Gerald
Durrell, My Family and Other Animals
We
chose this as a bit of light relief after Anna
Karenina. It is extremely funny – everyone laughed out loud at one stage or
another, very embarrassing for those bookclubbers who were reading it on the
Tube! Several of us had read it before, at least two as a “school book”. The
second time round it was obviously different, because of having an adult
perspective and capacity; we found we appreciated the descriptions, which we had
been barely conscious of before, probably having rushed over them to get to the
“action”.
The
descriptions, whether of people, animals or scenery, are incredibly lush and in
fact OTT. Durrell makes use of the most startling comparisons all the time – “a
hermit crab of massive proportions, wearing an anemone on his shell, like a
bonnet with a pink flower on it.” He has his own special anthropomorphism for
animals and can read the expressions on the most unlikely reptile and insect
faces: he describes the expressions on a tortoise’s face as variously
“pleading”, “of bemused good humour”, “thoughtful”; a mantis’s as “scornful”
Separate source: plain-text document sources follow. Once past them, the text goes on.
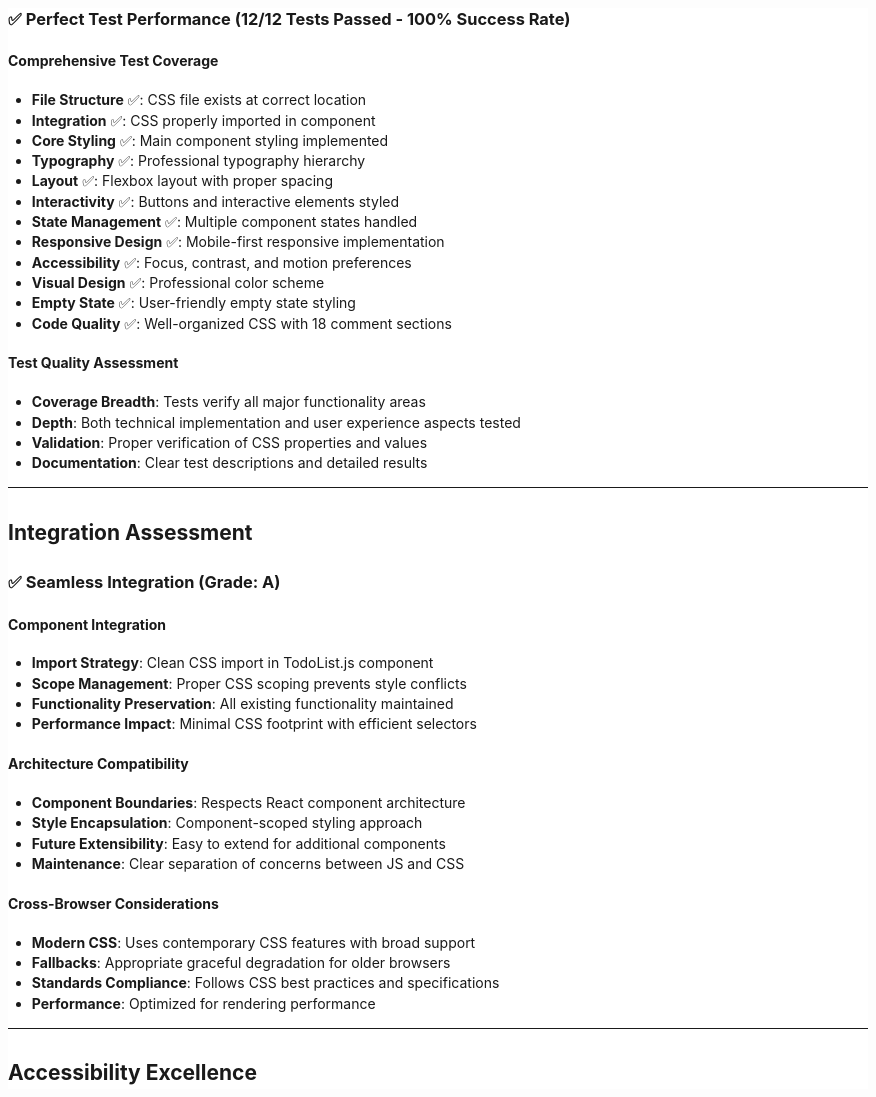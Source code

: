 ### ✅ **Perfect Test Performance** (12/12 Tests Passed - 100% Success Rate)

#### Comprehensive Test Coverage
- **File Structure** ✅: CSS file exists at correct location
- **Integration** ✅: CSS properly imported in component
- **Core Styling** ✅: Main component styling implemented
- **Typography** ✅: Professional typography hierarchy
- **Layout** ✅: Flexbox layout with proper spacing
- **Interactivity** ✅: Buttons and interactive elements styled
- **State Management** ✅: Multiple component states handled
- **Responsive Design** ✅: Mobile-first responsive implementation
- **Accessibility** ✅: Focus, contrast, and motion preferences
- **Visual Design** ✅: Professional color scheme
- **Empty State** ✅: User-friendly empty state styling
- **Code Quality** ✅: Well-organized CSS with 18 comment sections

#### Test Quality Assessment
- **Coverage Breadth**: Tests verify all major functionality areas
- **Depth**: Both technical implementation and user experience aspects tested
- **Validation**: Proper verification of CSS properties and values
- **Documentation**: Clear test descriptions and detailed results

---

## Integration Assessment

### ✅ **Seamless Integration** (Grade: A)

#### Component Integration
- **Import Strategy**: Clean CSS import in TodoList.js component
- **Scope Management**: Proper CSS scoping prevents style conflicts
- **Functionality Preservation**: All existing functionality maintained
- **Performance Impact**: Minimal CSS footprint with efficient selectors

#### Architecture Compatibility
- **Component Boundaries**: Respects React component architecture
- **Style Encapsulation**: Component-scoped styling approach
- **Future Extensibility**: Easy to extend for additional components
- **Maintenance**: Clear separation of concerns between JS and CSS

#### Cross-Browser Considerations
- **Modern CSS**: Uses contemporary CSS features with broad support
- **Fallbacks**: Appropriate graceful degradation for older browsers
- **Standards Compliance**: Follows CSS best practices and specifications
- **Performance**: Optimized for rendering performance

---

## Accessibility Excellence
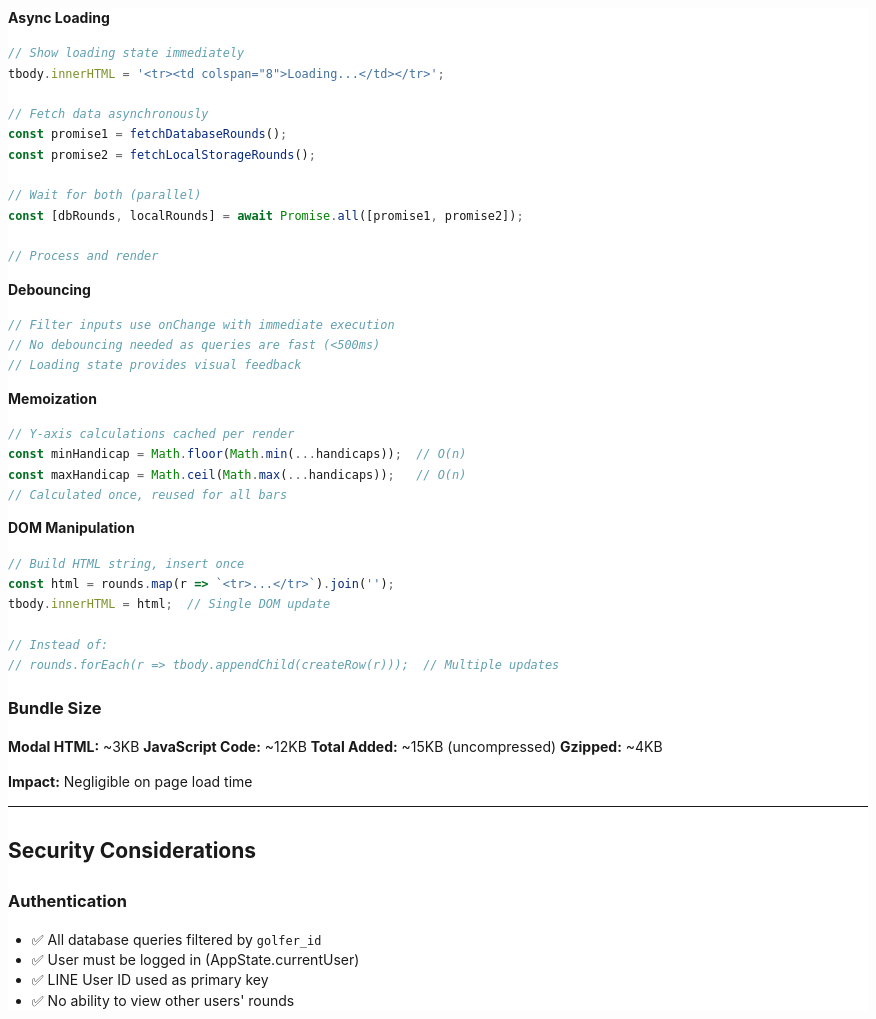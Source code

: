 **Async Loading**
```javascript
// Show loading state immediately
tbody.innerHTML = '<tr><td colspan="8">Loading...</td></tr>';

// Fetch data asynchronously
const promise1 = fetchDatabaseRounds();
const promise2 = fetchLocalStorageRounds();

// Wait for both (parallel)
const [dbRounds, localRounds] = await Promise.all([promise1, promise2]);

// Process and render
```

**Debouncing**
```javascript
// Filter inputs use onChange with immediate execution
// No debouncing needed as queries are fast (<500ms)
// Loading state provides visual feedback
```

**Memoization**
```javascript
// Y-axis calculations cached per render
const minHandicap = Math.floor(Math.min(...handicaps));  // O(n)
const maxHandicap = Math.ceil(Math.max(...handicaps));   // O(n)
// Calculated once, reused for all bars
```

**DOM Manipulation**
```javascript
// Build HTML string, insert once
const html = rounds.map(r => `<tr>...</tr>`).join('');
tbody.innerHTML = html;  // Single DOM update

// Instead of:
// rounds.forEach(r => tbody.appendChild(createRow(r)));  // Multiple updates
```

### Bundle Size

**Modal HTML:** ~3KB
**JavaScript Code:** ~12KB
**Total Added:** ~15KB (uncompressed)
**Gzipped:** ~4KB

**Impact:** Negligible on page load time

---

## Security Considerations

### Authentication
- ✅ All database queries filtered by `golfer_id`
- ✅ User must be logged in (AppState.currentUser)
- ✅ LINE User ID used as primary key
- ✅ No ability to view other users' rounds
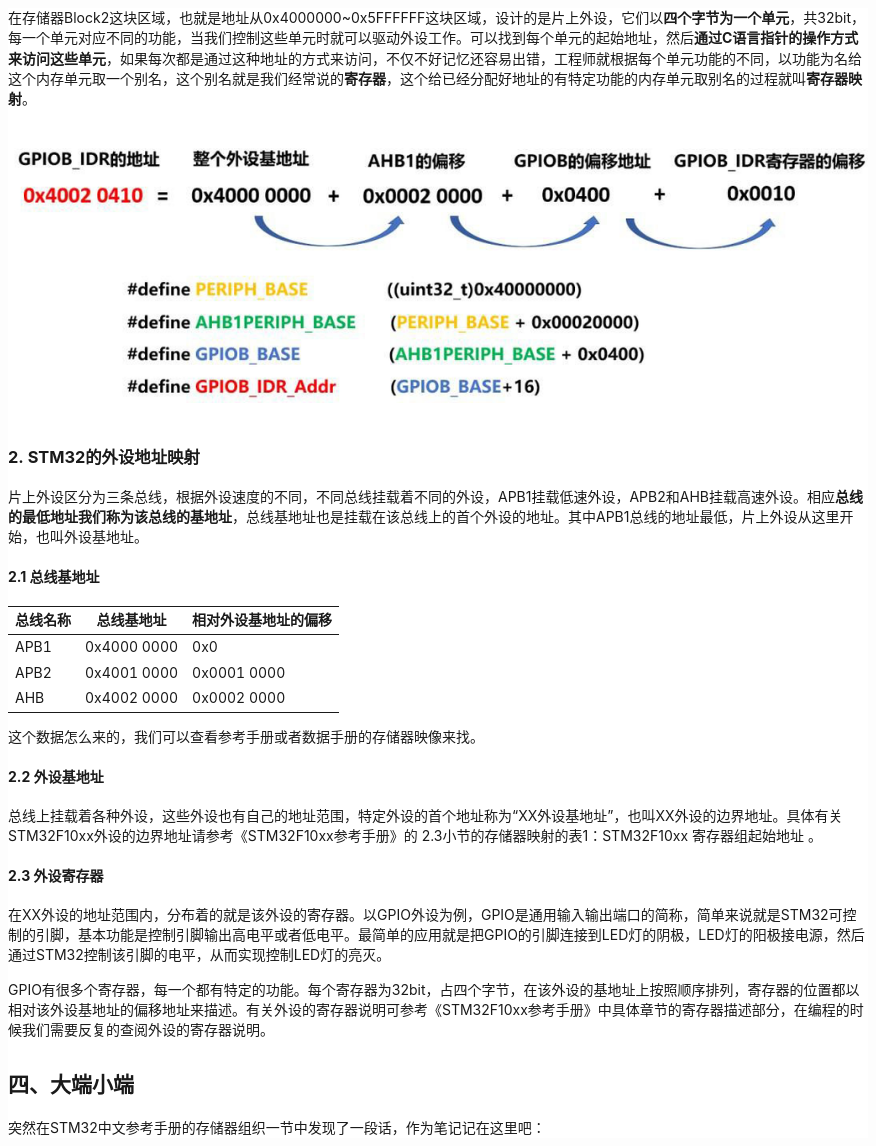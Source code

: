 在存储器Block2这块区域，也就是地址从0x4000000\~0x5FFFFFF这块区域，设计的是片上外设，它们以**四个字节为一个单元**，共32bit，每一个单元对应不同的功能，当我们控制这些单元时就可以驱动外设工作。可以找到每个单元的起始地址，然后**通过C语言指针的操作方式来访问这些单元**，如果每次都是通过这种地址的方式来访问，不仅不好记忆还容易出错，工程师就根据每个单元功能的不同，以功能为名给这个内存单元取一个别名，这个别名就是我们经常说的**寄存器**，这个给已经分配好地址的有特定功能的内存单元取别名的过程就叫**寄存器映射**。

![img](./LV045-STM32存储器系统/img/v2-b7b63416e3a402f229b4f091c189b780_r.jpg)

### 2. STM32的外设地址映射

片上外设区分为三条总线，根据外设速度的不同，不同总线挂载着不同的外设，APB1挂载低速外设，APB2和AHB挂载高速外设。相应**总线的最低地址我们称为该总线的基地址**，总线基地址也是挂载在该总线上的首个外设的地址。其中APB1总线的地址最低，片上外设从这里开始，也叫外设基地址。

#### 2.1 总线基地址

| 总线名称 | 总线基地址  | 相对外设基地址的偏移 |
| -------- | ----------- | -------------------- |
| APB1     | 0x4000 0000 | 0x0                  |
| APB2     | 0x4001 0000 | 0x0001 0000          |
| AHB      | 0x4002 0000 | 0x0002 0000          |

这个数据怎么来的，我们可以查看参考手册或者数据手册的存储器映像来找。

#### 2.2 外设基地址

总线上挂载着各种外设，这些外设也有自己的地址范围，特定外设的首个地址称为“XX外设基地址”，也叫XX外设的边界地址。具体有关STM32F10xx外设的边界地址请参考《STM32F10xx参考手册》的 2.3小节的存储器映射的表1：STM32F10xx 寄存器组起始地址 。

#### 2.3 外设寄存器

在XX外设的地址范围内，分布着的就是该外设的寄存器。以GPIO外设为例，GPIO是通用输入输出端口的简称，简单来说就是STM32可控制的引脚，基本功能是控制引脚输出高电平或者低电平。最简单的应用就是把GPIO的引脚连接到LED灯的阴极，LED灯的阳极接电源，然后通过STM32控制该引脚的电平，从而实现控制LED灯的亮灭。

GPIO有很多个寄存器，每一个都有特定的功能。每个寄存器为32bit，占四个字节，在该外设的基地址上按照顺序排列，寄存器的位置都以相对该外设基地址的偏移地址来描述。有关外设的寄存器说明可参考《STM32F10xx参考手册》中具体章节的寄存器描述部分，在编程的时候我们需要反复的查阅外设的寄存器说明。

## 四、大端小端

突然在STM32中文参考手册的存储器组织一节中发现了一段话，作为笔记记在这里吧：
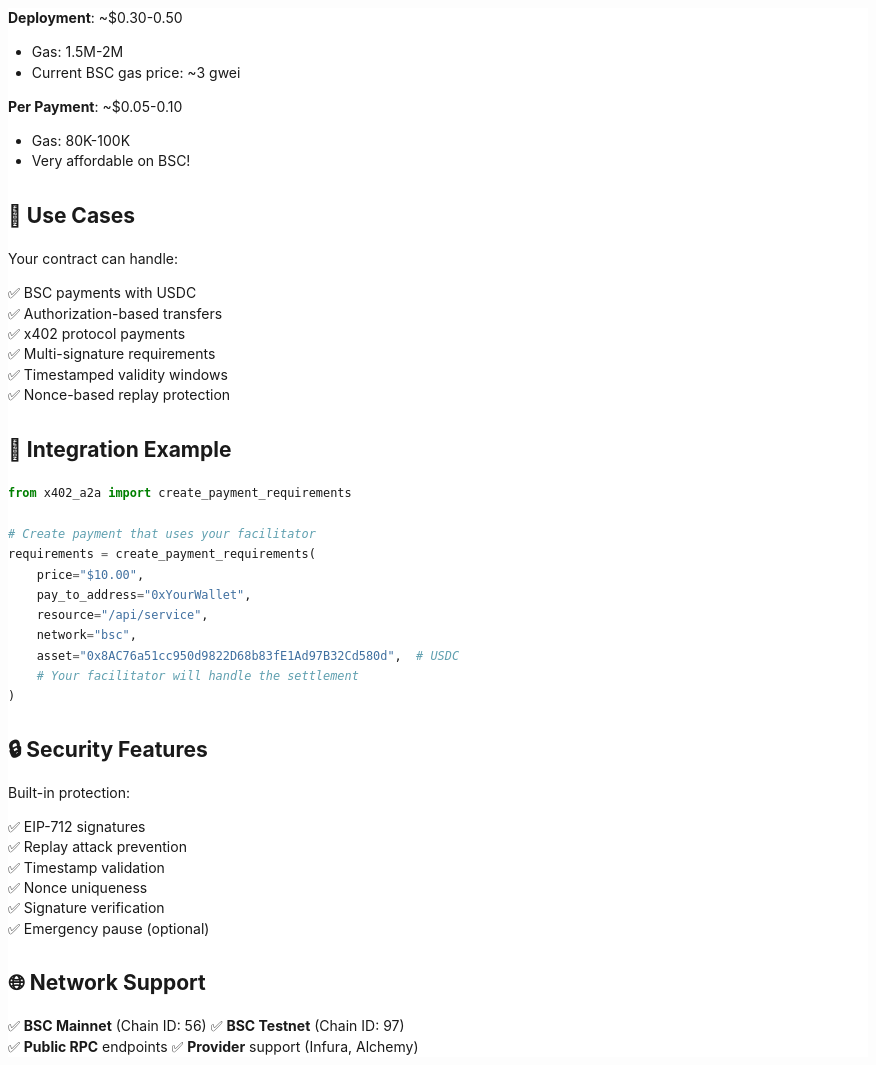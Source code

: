 **Deployment**: ~$0.30-0.50
- Gas: 1.5M-2M
- Current BSC gas price: ~3 gwei

**Per Payment**: ~$0.05-0.10
- Gas: 80K-100K
- Very affordable on BSC!

## 🎯 Use Cases

Your contract can handle:

✅ BSC payments with USDC  
✅ Authorization-based transfers  
✅ x402 protocol payments  
✅ Multi-signature requirements  
✅ Timestamped validity windows  
✅ Nonce-based replay protection  

## 📝 Integration Example

```python
from x402_a2a import create_payment_requirements

# Create payment that uses your facilitator
requirements = create_payment_requirements(
    price="$10.00",
    pay_to_address="0xYourWallet",
    resource="/api/service",
    network="bsc",
    asset="0x8AC76a51cc950d9822D68b83fE1Ad97B32Cd580d",  # USDC
    # Your facilitator will handle the settlement
)
```

## 🔒 Security Features

Built-in protection:

✅ EIP-712 signatures  
✅ Replay attack prevention  
✅ Timestamp validation  
✅ Nonce uniqueness  
✅ Signature verification  
✅ Emergency pause (optional)  

## 🌐 Network Support

✅ **BSC Mainnet** (Chain ID: 56)
✅ **BSC Testnet** (Chain ID: 97)  
✅ **Public RPC** endpoints
✅ **Provider** support (Infura, Alchemy)
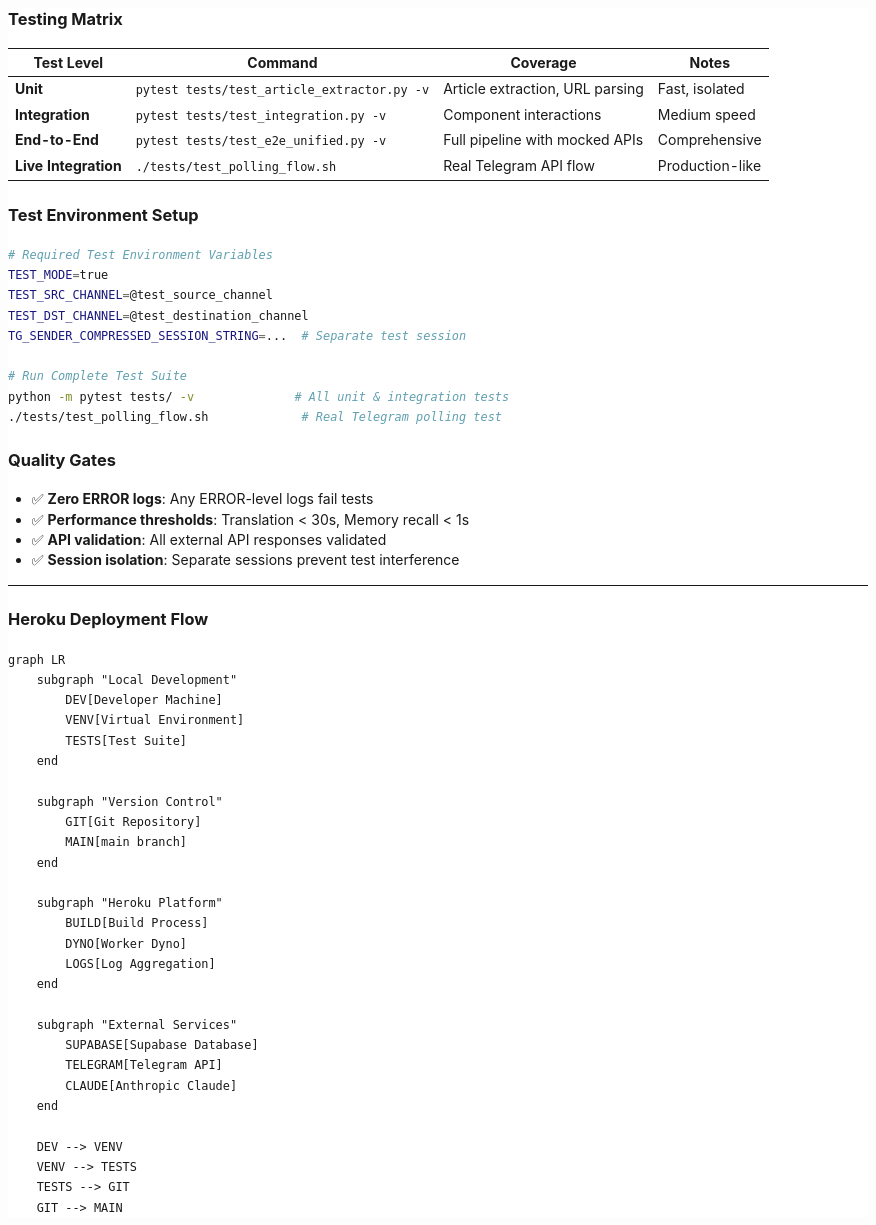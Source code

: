 ### Testing Matrix

| Test Level | Command | Coverage | Notes |
|------------|---------|----------|-------|
| **Unit** | `pytest tests/test_article_extractor.py -v` | Article extraction, URL parsing | Fast, isolated |
| **Integration** | `pytest tests/test_integration.py -v` | Component interactions | Medium speed |
| **End-to-End** | `pytest tests/test_e2e_unified.py -v` | Full pipeline with mocked APIs | Comprehensive |
| **Live Integration** | `./tests/test_polling_flow.sh` | Real Telegram API flow | Production-like |

### Test Environment Setup

```bash
# Required Test Environment Variables
TEST_MODE=true
TEST_SRC_CHANNEL=@test_source_channel
TEST_DST_CHANNEL=@test_destination_channel
TG_SENDER_COMPRESSED_SESSION_STRING=...  # Separate test session

# Run Complete Test Suite
python -m pytest tests/ -v              # All unit & integration tests
./tests/test_polling_flow.sh             # Real Telegram polling test
```

### Quality Gates
- ✅ **Zero ERROR logs**: Any ERROR-level logs fail tests
- ✅ **Performance thresholds**: Translation < 30s, Memory recall < 1s
- ✅ **API validation**: All external API responses validated
- ✅ **Session isolation**: Separate sessions prevent test interference

---

### Heroku Deployment Flow

```mermaid
graph LR
    subgraph "Local Development"
        DEV[Developer Machine]
        VENV[Virtual Environment]
        TESTS[Test Suite]
    end
    
    subgraph "Version Control"
        GIT[Git Repository]
        MAIN[main branch]
    end
    
    subgraph "Heroku Platform"
        BUILD[Build Process]
        DYNO[Worker Dyno]
        LOGS[Log Aggregation]
    end
    
    subgraph "External Services"
        SUPABASE[Supabase Database]
        TELEGRAM[Telegram API]
        CLAUDE[Anthropic Claude]
    end
    
    DEV --> VENV
    VENV --> TESTS
    TESTS --> GIT
    GIT --> MAIN
```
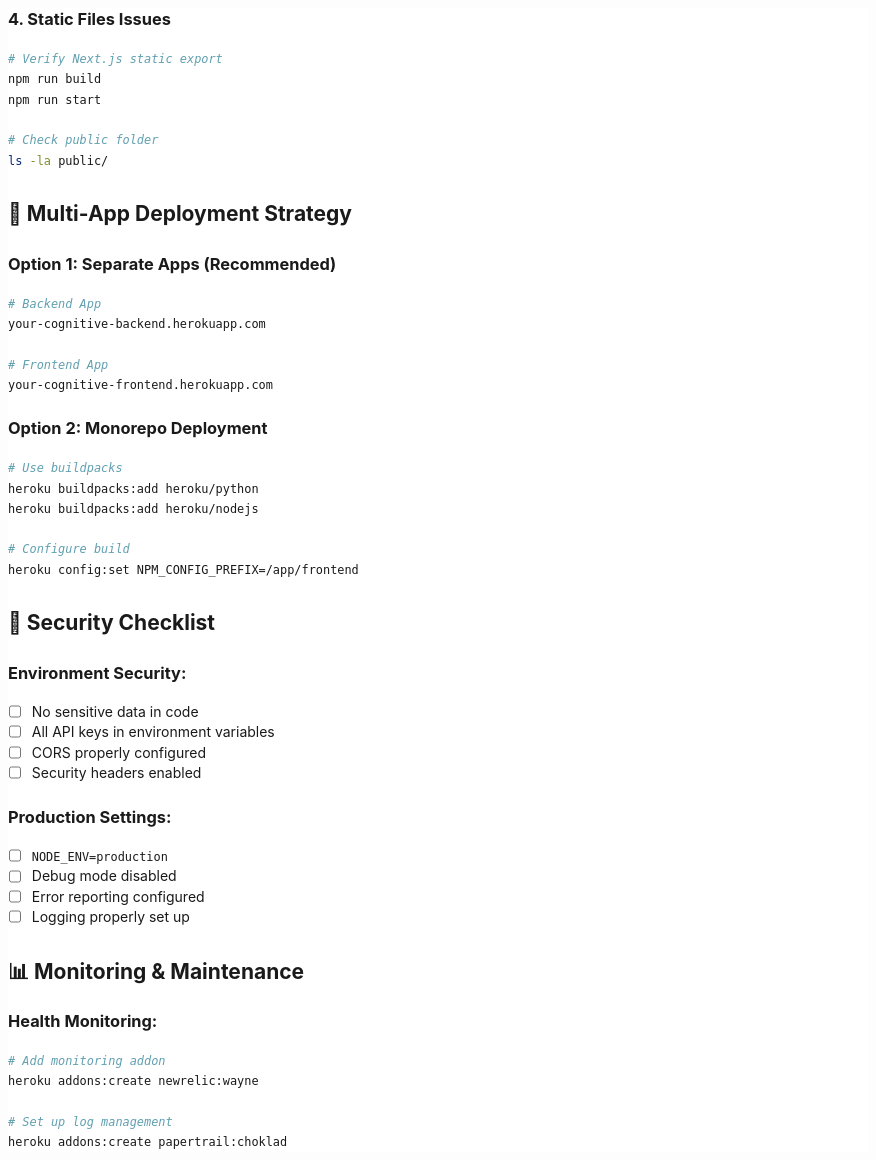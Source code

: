 ### 4. **Static Files Issues**
```bash
# Verify Next.js static export
npm run build
npm run start

# Check public folder
ls -la public/
```

## 📱 Multi-App Deployment Strategy

### Option 1: Separate Apps (Recommended)
```bash
# Backend App
your-cognitive-backend.herokuapp.com

# Frontend App  
your-cognitive-frontend.herokuapp.com
```

### Option 2: Monorepo Deployment
```bash
# Use buildpacks
heroku buildpacks:add heroku/python
heroku buildpacks:add heroku/nodejs

# Configure build
heroku config:set NPM_CONFIG_PREFIX=/app/frontend
```

## 🔐 Security Checklist

### Environment Security:
- [ ] No sensitive data in code
- [ ] All API keys in environment variables
- [ ] CORS properly configured
- [ ] Security headers enabled

### Production Settings:
- [ ] `NODE_ENV=production`
- [ ] Debug mode disabled
- [ ] Error reporting configured
- [ ] Logging properly set up

## 📊 Monitoring & Maintenance

### Health Monitoring:
```bash
# Add monitoring addon
heroku addons:create newrelic:wayne

# Set up log management
heroku addons:create papertrail:choklad
```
and even a gecko’s as “what he fondly imagined to be a look of blood-curdling
ferocity” and “an expression of smug happiness”. People-plus-dogs are
especially notable – e.g. Mrs Durrell and Dodo.
The
descriptions are too rich to rush through: they need to be enjoyed at a
leisurely pace. There is no plot, so it is a good book to take up and put down,
and enjoy without any urgency to find out what happens in the end.
The
characters are as remarkable as the animals. Spiro the Greek taxi-driver who
adopted the family, reminding some of the famous Meerkats in the (2013) comparethemarket adverts; Gerald’s succession of tutors; Lugaretzia the home
help; and of course the various members of the Durrell family themselves. They
are like caricatures of the English eccentric – people expected the English to
be eccentric, and the Durrells had no hesitation in living up to expectations. They
were too eccentric to be true, overdrawn, with a chaotic lifestyle – there are
simply no boxes to fit their types into.
Kralefsky’s
mother who explained how her flowers talked to each other was simply another delightfully
eccentric character – but a week before the book club meeting in which we
discussed the book, an amazingly timely article appeared in the Metro in which scientists maintain that
plants do in fact communicate with each other. An abbreviated version is
available at
The
reader does wonder what the family lived on; as the author was between 8 and 12
at the period he narrates, he had a child’s uninterest. One would be tempted to
think that they were simply and comfortably rich enough to be able to live as
they chose, but there are a few references to overdrafts and bank managers that
suggest this was not the case, even allowing for the fact that in the early
1930s on a Greek island, food and other necessities, even the “villas” that
they lived in, must have been comparatively cheap.
It was interesting to contrast Durrell’s
picture of a family and life with Roma Tearne’s in Brixton Beach. They might be living on two different planets.
The
question was also raised of what children today, brought up on Harry Potter,
could make of this book. Some felt that children have sufficiently elastic
imaginations to be able to appreciate it, however far it is from their own
experience. Others, however, thought that as children today don’t go out at all
and are totally computer-oriented and have no desire to explore and discover
the real world, they would be unable to grasp or appreciate it. For children in the 1950s when the book was written, through to
the 1980s, the picture of life on Corfu
was a dream come true. One bookclubber offered to send it to her 11-year-old
American niece to find out her reaction.
Finally, we discovered from Wikipedia that the story as told in the book is not strictly accurate - Larrie, Gerald's eldest brother, was actually married and living in another villa with his wife at this time, while the book represents him as part of the family circle; and other points.